EXERCISE DESCRIPTION: Could you find every line in the entries below that holds the word "root" and copy it?

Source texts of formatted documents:
- - - -

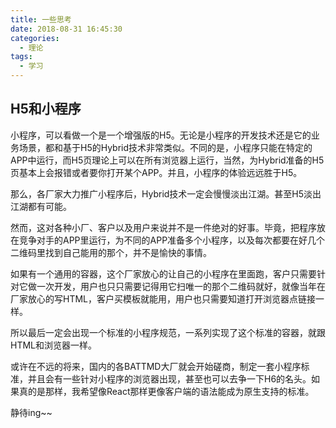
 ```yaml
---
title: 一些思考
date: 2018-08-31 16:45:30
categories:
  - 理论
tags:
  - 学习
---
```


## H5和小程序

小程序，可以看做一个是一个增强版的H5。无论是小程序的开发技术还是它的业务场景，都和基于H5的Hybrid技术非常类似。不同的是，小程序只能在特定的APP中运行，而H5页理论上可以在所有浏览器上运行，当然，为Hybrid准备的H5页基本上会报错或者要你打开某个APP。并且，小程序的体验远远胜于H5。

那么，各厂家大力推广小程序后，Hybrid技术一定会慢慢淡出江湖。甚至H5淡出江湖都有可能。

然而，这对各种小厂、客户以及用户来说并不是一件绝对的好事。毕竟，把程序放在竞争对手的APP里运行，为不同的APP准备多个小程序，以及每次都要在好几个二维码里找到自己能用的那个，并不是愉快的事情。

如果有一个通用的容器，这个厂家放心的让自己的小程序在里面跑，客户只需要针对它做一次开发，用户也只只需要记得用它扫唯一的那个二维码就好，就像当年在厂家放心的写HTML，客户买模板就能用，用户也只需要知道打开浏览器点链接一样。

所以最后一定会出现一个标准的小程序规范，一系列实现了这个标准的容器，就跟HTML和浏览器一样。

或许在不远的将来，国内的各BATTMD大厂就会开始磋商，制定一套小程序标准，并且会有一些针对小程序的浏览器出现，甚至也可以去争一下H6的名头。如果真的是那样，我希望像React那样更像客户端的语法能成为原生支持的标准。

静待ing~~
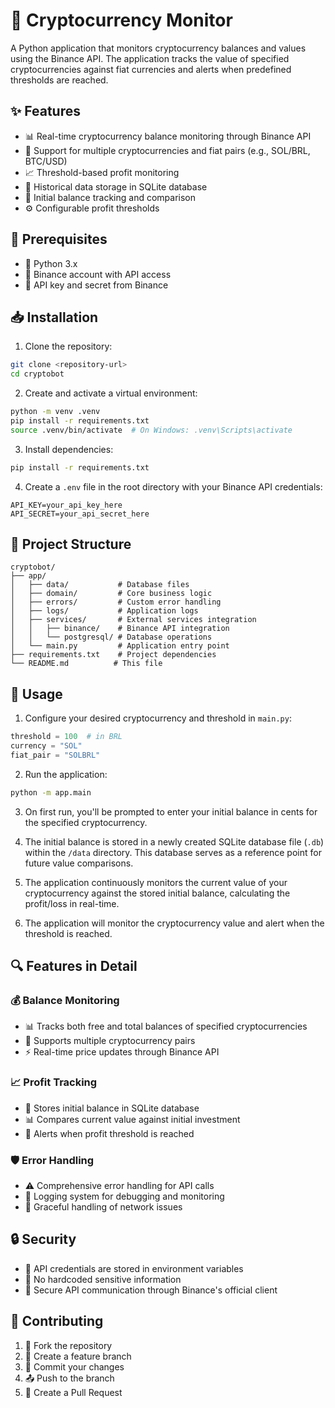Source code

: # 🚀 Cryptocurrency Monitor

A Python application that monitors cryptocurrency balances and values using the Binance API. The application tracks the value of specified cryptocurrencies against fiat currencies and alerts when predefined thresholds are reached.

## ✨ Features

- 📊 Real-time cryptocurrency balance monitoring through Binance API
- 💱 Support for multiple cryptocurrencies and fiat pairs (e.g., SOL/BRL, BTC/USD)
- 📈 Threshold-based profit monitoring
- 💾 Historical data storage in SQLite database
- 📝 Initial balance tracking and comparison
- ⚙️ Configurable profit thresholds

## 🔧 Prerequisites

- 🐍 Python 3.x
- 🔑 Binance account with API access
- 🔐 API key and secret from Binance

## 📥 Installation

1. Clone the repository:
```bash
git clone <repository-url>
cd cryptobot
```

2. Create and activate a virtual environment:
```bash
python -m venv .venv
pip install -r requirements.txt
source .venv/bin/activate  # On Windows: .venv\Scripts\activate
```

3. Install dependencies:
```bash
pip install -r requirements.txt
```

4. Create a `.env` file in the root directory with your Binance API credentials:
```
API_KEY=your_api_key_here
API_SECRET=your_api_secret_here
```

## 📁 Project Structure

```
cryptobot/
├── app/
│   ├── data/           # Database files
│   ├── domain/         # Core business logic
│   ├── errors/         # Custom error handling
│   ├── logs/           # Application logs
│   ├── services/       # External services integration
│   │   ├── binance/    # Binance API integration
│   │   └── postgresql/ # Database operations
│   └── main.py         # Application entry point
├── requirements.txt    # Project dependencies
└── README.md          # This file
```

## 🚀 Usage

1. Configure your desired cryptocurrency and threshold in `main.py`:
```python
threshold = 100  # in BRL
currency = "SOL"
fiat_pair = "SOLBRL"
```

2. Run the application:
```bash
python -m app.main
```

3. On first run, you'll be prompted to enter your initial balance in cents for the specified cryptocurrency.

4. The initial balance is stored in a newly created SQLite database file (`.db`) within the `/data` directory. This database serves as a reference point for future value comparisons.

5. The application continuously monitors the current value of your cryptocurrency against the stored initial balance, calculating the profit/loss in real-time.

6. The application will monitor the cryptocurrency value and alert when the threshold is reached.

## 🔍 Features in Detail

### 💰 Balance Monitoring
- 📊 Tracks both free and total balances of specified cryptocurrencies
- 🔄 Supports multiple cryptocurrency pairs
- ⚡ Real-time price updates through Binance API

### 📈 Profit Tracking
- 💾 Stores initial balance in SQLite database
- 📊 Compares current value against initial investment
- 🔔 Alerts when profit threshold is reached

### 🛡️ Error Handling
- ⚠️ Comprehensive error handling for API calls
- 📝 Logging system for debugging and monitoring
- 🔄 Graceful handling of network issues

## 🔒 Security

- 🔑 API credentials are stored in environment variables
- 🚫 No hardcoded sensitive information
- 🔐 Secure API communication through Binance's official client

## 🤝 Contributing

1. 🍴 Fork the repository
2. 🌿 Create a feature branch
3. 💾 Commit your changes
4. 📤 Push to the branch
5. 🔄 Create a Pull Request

- - - -

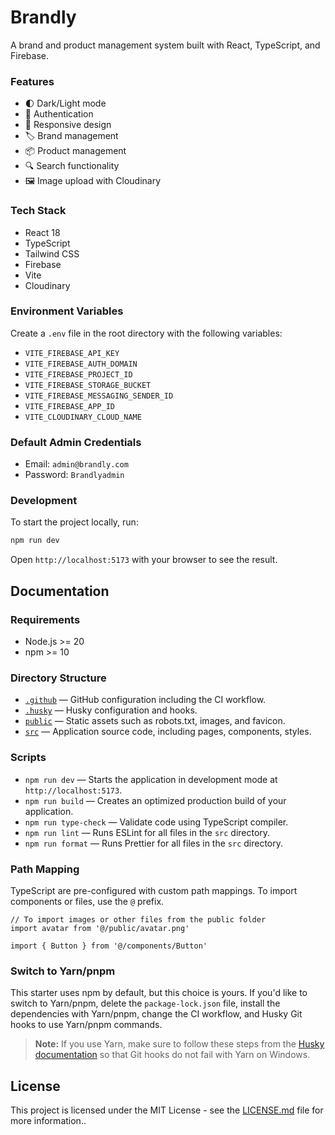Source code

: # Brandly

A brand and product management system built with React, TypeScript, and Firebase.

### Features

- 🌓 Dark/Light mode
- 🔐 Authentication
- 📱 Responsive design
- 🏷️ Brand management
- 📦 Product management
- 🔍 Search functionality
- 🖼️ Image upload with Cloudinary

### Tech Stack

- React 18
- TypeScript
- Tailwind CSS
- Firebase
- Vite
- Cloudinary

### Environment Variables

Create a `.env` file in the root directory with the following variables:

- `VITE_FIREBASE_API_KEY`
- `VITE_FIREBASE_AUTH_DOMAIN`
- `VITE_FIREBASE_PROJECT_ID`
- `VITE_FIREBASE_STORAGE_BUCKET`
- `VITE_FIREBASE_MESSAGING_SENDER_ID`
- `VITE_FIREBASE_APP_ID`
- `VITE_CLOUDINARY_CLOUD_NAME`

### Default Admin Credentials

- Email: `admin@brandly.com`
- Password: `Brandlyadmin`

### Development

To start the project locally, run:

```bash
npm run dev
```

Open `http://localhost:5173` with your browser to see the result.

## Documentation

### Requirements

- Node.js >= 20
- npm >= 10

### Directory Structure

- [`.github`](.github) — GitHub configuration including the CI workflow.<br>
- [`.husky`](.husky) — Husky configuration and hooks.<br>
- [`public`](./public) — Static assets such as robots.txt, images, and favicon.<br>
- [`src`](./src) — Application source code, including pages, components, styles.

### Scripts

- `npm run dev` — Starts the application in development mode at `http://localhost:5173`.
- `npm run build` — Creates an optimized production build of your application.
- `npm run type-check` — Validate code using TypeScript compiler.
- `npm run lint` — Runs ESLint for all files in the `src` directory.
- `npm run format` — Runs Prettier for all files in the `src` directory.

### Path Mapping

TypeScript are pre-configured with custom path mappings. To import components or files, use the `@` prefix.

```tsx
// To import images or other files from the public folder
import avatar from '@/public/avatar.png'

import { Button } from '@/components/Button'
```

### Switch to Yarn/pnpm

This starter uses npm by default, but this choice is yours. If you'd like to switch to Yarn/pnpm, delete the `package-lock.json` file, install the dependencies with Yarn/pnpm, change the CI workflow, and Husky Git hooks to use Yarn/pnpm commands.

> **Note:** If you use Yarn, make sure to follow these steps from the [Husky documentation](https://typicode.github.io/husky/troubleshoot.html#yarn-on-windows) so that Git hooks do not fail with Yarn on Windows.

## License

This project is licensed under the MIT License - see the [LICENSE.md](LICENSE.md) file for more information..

- - - -

RESPONSE TO THE TASK:
4. Create a `.env` file in the root directory with your Binance API credentials:
Create a `.env` file in the root directory with the following variables:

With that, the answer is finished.